**Work item**
Go over these records and count the lines with the string "content" in them; the count is all that should be returned.

**Dataset entries**
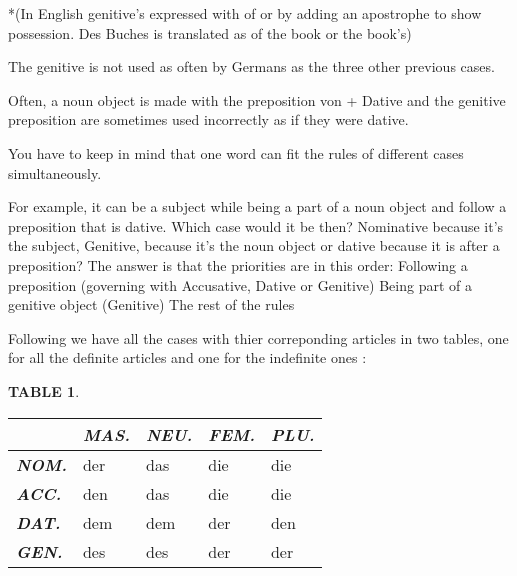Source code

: \documentclass[a4paper,twocolumn,10pt]{article}
\newtheorem{mytable}{TABLE}[section]
\newcommand{\newpar}
{\par \vspace{0.3cm}}
\newcommand{\tcolorboxstart}
{
	\nolinenumbers
	\vspace{0.2cm}
	\centering
}
\newcommand{\tcolorboxend}
{
	\justifying
	\vspace{0.2cm}
	\linenumbers
}
\newcommand{\tcolorboxtable}[5]
{
\tcolorboxstart
\begin{table-bg}#3{}

	\begin{table-title}[width=6.5cm]{}
		\captionsetup{labelformat=empty}
		\captionof{table}{#1}
	\end{table-title}

	\begin{table-theword}
		\footnotesize
		\begin{mytable}
		#2
		\end{mytable}
	\end{table-theword}

	\begin{table-content}
	\begin{tabularx}{\textwidth}{#4}

		#5
		
	\end{tabularx}
	\end{table-content}

\end{table-bg}
\tcolorboxend
}
\begin{document}
*(In English genitive’s expressed with of or by adding an apostrophe to show
possession. Des Buches is translated as of the book or the book’s)

The genitive is not used as often by Germans as the three
other previous cases.


Often, a noun object is made with the preposition von +
Dative and the genitive preposition are sometimes used incorrectly as if they
were dative.


You have to keep in mind that one word can fit the rules of different cases
simultaneously.


For example, it can be a subject while being a
part of a noun object and follow a preposition that is dative. Which case would
it be then?  Nominative because it’s the subject, Genitive, because it’s the
noun object or dative because it is after a preposition?  The answer is that the
priorities are in this order: Following a preposition (governing with
Accusative, Dative or Genitive) Being part of a genitive object (Genitive) The
rest of the rules


Following we have all the cases with thier correponding articles in two tables,
one for all the definite articles and one for the indefinite ones :\newpar




\tcolorboxtable
{ Definite Articles }
{ \label{table:definite_articles} }
{ [width=\linewidth] }
{ l|XXXX }
{

		&
		\cellcolor{table-subtopic} \textbf{\textit{MAS.}}  &
		\cellcolor{table-subtopic} \textbf{\textit{NEU.}}  &
		\cellcolor{table-subtopic} \textbf{\textit{FEM.}}  &
		\cellcolor{table-subtopic} \textbf{\textit{PLU.}} \\

		\midrule

		\cellcolor{table-subtopic} \textbf{\textit{NOM.}} &
		\cellcolor{cell-lightpurple}  der            &
		\cellcolor{cell-lightorange}  das            &
		\cellcolor{cell-lightblue}    die            &
		\cellcolor{cell-lightblue}    die \\

		\cellcolor{table-subtopic} \textbf{\textit{ACC.}} &
		\cellcolor{cell-lightgreen}   den            &
		\cellcolor{cell-lightorange}  das            &
		\cellcolor{cell-lightblue}    die            &
		\cellcolor{cell-lightblue}    die \\

		\cellcolor{table-subtopic} \textbf{\textit{DAT.}} &
		\cellcolor{cell-lightred}    dem             &
		\cellcolor{cell-lightred}    dem             &
		\cellcolor{cell-lightpurple} der             &
		\cellcolor{cell-lightgreen}  den \\

		\cellcolor{table-subtopic} \textbf{\textit{GEN.}} &
		\cellcolor{cell-lightyellow} des               &
		\cellcolor{cell-lightyellow} des               &
		\cellcolor{cell-lightpurple} der               &
		\cellcolor{cell-lightpurple} der \\



}
\end{document}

**Answer to the exercise**
2